Epidemic escapee: Student flees flu in Mexico City
Laura Burns didn't realize how bad the swine flu epidemic was until her classes in Mexico City were canceled Friday, April 24. Even then, she thought it was just for one day.
"They canceled classes in all schools," recounts Burns, a former Hook intern who's doing graduate work in international relations at La Universidad Iberoamericana and who describes her adventure on her blog. "On Saturday, they announced they were canceled until May 6."
She began hearing more on the news about the swine flu outbreak in the city of 8.8 million, and the news was getting more dramatic.
"The mayor started talking about canceling public transportation and suspending all activity," she says. "I went out on Saturday night, and all the bars were closed. It was like a ghost town."
By Sunday, April 26, Burns decided to return home to Charlottesville. She already had a ticket to come back May 6 for her sister's medical school graduation, and she changed the ticket.
The airport scene Monday was calm, says Burns, with most people wearing masks. "I wore one the whole airplane ride because planes are infamous for being spreaders of disease," she says.
At the airport in Mexico City, surveys were passed out that asked people if they were sick or had any symptoms of swine flu and suggested they not fly if they did, but Burns didn't observe anyone being prevented from flying.
There was one more trauma before Burns could leave Mexico.
"The earthquake was the day I was leaving," she says of the Acapulco-centered 5.6 tremor felt in Mexico City. "It was the apocalypse," she half jokes.
Also landing in Charlottesville from Mexico on Tuesday, April 24 was former Mexican president Vicente Fox, who was the keynote speaker at this year's Latin American Student Association conference at UVA's Darden School of Business.

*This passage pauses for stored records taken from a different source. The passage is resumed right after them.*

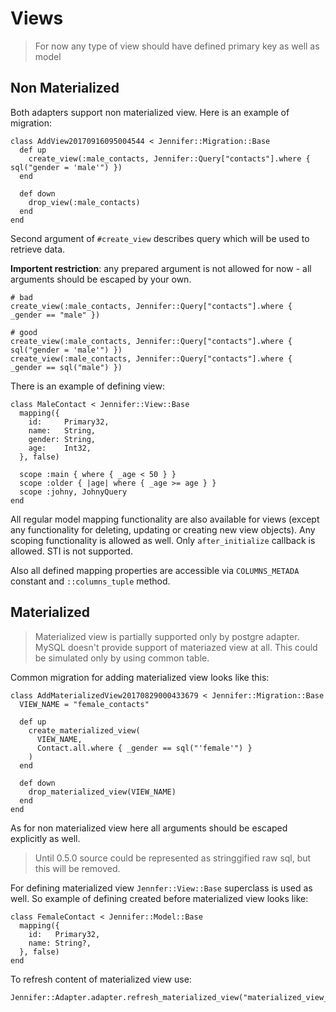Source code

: # Views

> For now any type of view should have defined primary key as well as model

## Non Materialized

Both adapters support non materialized view. Here is an example of migration:

```crystal
class AddView20170916095004544 < Jennifer::Migration::Base
  def up
    create_view(:male_contacts, Jennifer::Query["contacts"].where { sql("gender = 'male'") })
  end

  def down
    drop_view(:male_contacts)
  end
end
```

Second argument of `#create_view` describes query which will  be used to retrieve data. 

**Importent restriction**: any prepared argument is not allowed for now - all arguments should be escaped by your own.

```crystal
# bad
create_view(:male_contacts, Jennifer::Query["contacts"].where { _gender == "male" })

# good
create_view(:male_contacts, Jennifer::Query["contacts"].where { sql("gender = 'male'") })
create_view(:male_contacts, Jennifer::Query["contacts"].where { _gender == sql("male") })
```

There is an example of defining view:
```crystal
class MaleContact < Jennifer::View::Base
  mapping({
    id:     Primary32,
    name:   String,
    gender: String,
    age:    Int32,
  }, false)

  scope :main { where { _age < 50 } }
  scope :older { |age| where { _age >= age } }
  scope :johny, JohnyQuery
end
```

All regular model mapping functionality are also available for views (except any functionality for deleting, updating or creating new view objects). Any scoping functionality is allowed as well. Only `after_initialize` callback is allowed. STI is not supported.

Also all defined mapping properties are accessible via `COLUMNS_METADA` constant and `::columns_tuple` method.

## Materialized

> Materialized view is partially supported only by postgre adapter. MySQL doesn't provide support of materiazed view at all. This could be simulated only by using common table.

Common migration for adding materialized view looks like this:

```crystal
class AddMaterializedView20170829000433679 < Jennifer::Migration::Base
  VIEW_NAME = "female_contacts"

  def up
    create_materialized_view(
      VIEW_NAME,
      Contact.all.where { _gender == sql("'female'") }
    )
  end

  def down
    drop_materialized_view(VIEW_NAME)
  end
end
```
As for non materialized view here all arguments should be escaped explicitly as well.

> Until 0.5.0 source could be represented as stringgified raw sql, but this will be removed.

For defining materialized view `Jennfer::View::Base` superclass is used as well. So example of defining created before materialized view looks like:

```crystal
class FemaleContact < Jennifer::Model::Base
  mapping({
    id:   Primary32,
    name: String?,
  }, false)
end
```

To refresh content of materialized view use:

```crystal
Jennifer::Adapter.adapter.refresh_materialized_view("materialized_view_name")
```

Fox took time away from his lecture on leadership in a globalized economy to address the swine flu outbreak.
"I think President [Felipe] Calderon is doing a great job making courageous decisions like closing all of the schools," Fox told the hundreds gathered at the Darden School.
Fox says based on preparations his administration made before his term was up in 2006, he believes the Mexican government should be able to mitigate the effects of the epidemic.
"In my administration, in 2005, we came out of meetings with American public health officials with a policy that's this thick," said Fox separating his hands by about a foot. "We bought millions of vaccines. The problem is you don't know which vaccines to use until you know what the virus is. Everyone needs to collaborate so we can identify the virus and distribute the vaccines as quickly as possible."
At press time, 152 deaths in Mexico City were suspected of being caused by swine flu.